最重要! 心臓壁の厚さは、その心腔が血液を送り出す際に必要な
圧力 に比例します。全身に血液を送り出す
左心室 (Left Ventricle) は、大動脈という高圧の血管に血液を拍出するため、最も強い収縮力が必要です。そのため、心筋層(心壁)が他のどの心腔よりも厚くなっています。一方、肺循環に血液を送る
右心室 (Right Ventricle) は、肺動脈の圧力が大動脈より低いため、壁は左心室よりも薄くなっています。心房(Atria)は心室に血液を送り込むだけの補助的なポンプであり、心室ほどの高い圧力を必要としないため、壁は非常に薄くなっています。
正解の根拠 (Answer Rationale)
③番の
左心室 (Left Ventricle) が正解です。
左心室は体循環 (Systemic Circulation) の起点であり、収縮時に大動脈弁を介して全身へ血液を送り出します。このためには、大動脈の高い血圧(収縮期血圧約120mmHg)に打ち勝つ強い収縮力が必要であり、それを生み出すために心筋が最も発達しています。
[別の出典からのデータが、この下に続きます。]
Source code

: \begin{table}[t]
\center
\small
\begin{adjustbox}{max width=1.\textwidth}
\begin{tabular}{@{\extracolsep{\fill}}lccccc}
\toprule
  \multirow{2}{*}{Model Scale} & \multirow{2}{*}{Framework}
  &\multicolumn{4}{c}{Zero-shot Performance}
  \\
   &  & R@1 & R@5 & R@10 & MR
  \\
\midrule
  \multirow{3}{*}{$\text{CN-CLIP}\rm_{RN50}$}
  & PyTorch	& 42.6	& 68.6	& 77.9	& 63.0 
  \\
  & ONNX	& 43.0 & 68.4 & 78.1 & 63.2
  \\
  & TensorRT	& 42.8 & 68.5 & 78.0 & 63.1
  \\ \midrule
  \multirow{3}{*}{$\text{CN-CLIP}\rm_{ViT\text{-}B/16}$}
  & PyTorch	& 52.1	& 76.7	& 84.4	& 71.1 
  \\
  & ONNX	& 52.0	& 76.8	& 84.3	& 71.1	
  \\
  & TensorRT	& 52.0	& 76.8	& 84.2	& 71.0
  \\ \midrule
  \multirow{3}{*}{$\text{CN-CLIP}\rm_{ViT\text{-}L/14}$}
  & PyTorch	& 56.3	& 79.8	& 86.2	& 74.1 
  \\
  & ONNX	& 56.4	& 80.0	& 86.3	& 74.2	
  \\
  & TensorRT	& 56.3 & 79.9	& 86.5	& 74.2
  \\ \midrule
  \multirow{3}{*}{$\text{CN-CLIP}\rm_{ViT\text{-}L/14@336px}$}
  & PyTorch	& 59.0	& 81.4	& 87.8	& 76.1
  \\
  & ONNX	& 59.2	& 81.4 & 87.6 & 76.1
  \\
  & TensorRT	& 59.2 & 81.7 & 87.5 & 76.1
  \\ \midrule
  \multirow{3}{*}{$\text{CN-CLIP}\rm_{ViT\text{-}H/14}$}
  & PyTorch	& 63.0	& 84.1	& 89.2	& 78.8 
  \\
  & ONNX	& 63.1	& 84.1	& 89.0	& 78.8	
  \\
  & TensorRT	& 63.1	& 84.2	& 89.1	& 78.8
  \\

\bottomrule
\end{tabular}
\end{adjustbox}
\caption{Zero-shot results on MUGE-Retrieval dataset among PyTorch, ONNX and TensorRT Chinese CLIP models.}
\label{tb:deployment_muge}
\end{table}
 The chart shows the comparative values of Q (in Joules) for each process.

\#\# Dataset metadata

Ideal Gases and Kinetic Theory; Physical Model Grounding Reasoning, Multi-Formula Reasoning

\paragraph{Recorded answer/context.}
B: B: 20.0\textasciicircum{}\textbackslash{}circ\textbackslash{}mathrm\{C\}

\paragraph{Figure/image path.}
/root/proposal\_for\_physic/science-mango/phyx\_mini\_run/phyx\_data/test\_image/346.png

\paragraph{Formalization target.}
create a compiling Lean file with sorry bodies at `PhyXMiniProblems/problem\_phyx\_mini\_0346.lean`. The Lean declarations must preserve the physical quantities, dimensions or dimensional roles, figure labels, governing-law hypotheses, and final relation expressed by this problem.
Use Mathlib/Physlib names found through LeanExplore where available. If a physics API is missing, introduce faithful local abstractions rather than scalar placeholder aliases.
誤答の分析 (Distractor Analysis)
①番の
右心室 (Right Ventricle) は肺循環のポンプです。肺動脈の圧力は大動脈に比べて低いため(収縮期血圧約25mmHg)、左心室ほどの筋層は必要なく、壁は左心室の約1/3の厚さです。
②番の
右心房 (Right Atrium) と ④番の
左心房 (Left Atrium) は、心室に血液を送るための受動的かつ能動的な「貯蔵・輸送室」です。心室のような強力な拍出を必要としないため、心筋層は非常に薄く、心房中隔や心室中隔と比べても最も薄い構造です。
混同注意! 「心臓の壁」と聞いて心房を選ばないようにしましょう。
関連概念の整理 (Related Concepts)
左心室の壁が厚いことは、心電図上の
左室肥大 (Left Ventricular Hypertrophy, LVH) の診断にもつながります。高血圧や大動脈弁狭窄症など、左心室に長期間負荷がかかる病態では、心筋が代償性に肥厚します。逆に、心筋が菲薄化する疾患としては
拡張型心筋症 (Dilated Cardiomyopathy) が代表的です。
概念整理
| 心腔 | 循環 | 拍出先 | 必要圧力 | 壁の厚さ |
|---|
| 左心室 | 体循環 | 大動脈 | 高い (120/80 mmHg) | 最も厚い |
| 右心室 | 肺循環 | 肺動脈 | 低い (25/8 mmHg) | 左室の約1/3 |
| 左心房 | 体循環 | 左心室 | 非常に低い | 薄い |
| 右心房 | 肺循環 | 右心室 | 非常に低い | 薄い |
一目で比較!
| 構造 | 特徴 |
|---|
| 左心室壁 | 最も厚い (全身へ拍出) |
| 右心室壁 | 左心室より薄い (肺へ拍出) |
| 心房壁 | 最も薄い (心室へ送るだけ) |
看護過程ポイント
アセスメント: 心エコー図 (Echocardiography) で左室壁運動や壁厚を評価します。肥厚や菲薄化は心疾患の重要な徴候です。
看護介入: 左室肥大が疑われる患者では、血圧管理と心負荷軽減のための生活指導(減塩、水分管理)が重要です。
暗記のコツ
「左は全身への高圧ポンプ!だから筋肉(心筋)が最も発達している」とイメージしましょう。右心室は「隣の部屋(肺)へのポンプ」なので、左ほど強くなくて良いと覚えてください。
国試頻出ポイント
心臓の解剖は必須基礎項目です。「最も壁が厚いのは?」という直接的な問題の他、
心不全 (Heart Failure) や
心筋梗塞 (Myocardial Infarction) の病態を理解する土台として繰り返し問われます。
出題パターン注意!
「左心室壁が最も厚い理由は?」→「全身に血液を送り出すため(体循環のため)」という知識問題に加え、事例問題で「心エコー図で左室壁の肥厚を認めた場合、考えられる疾患は?」(高血圧症、大動脈弁狭窄症など)と発展します。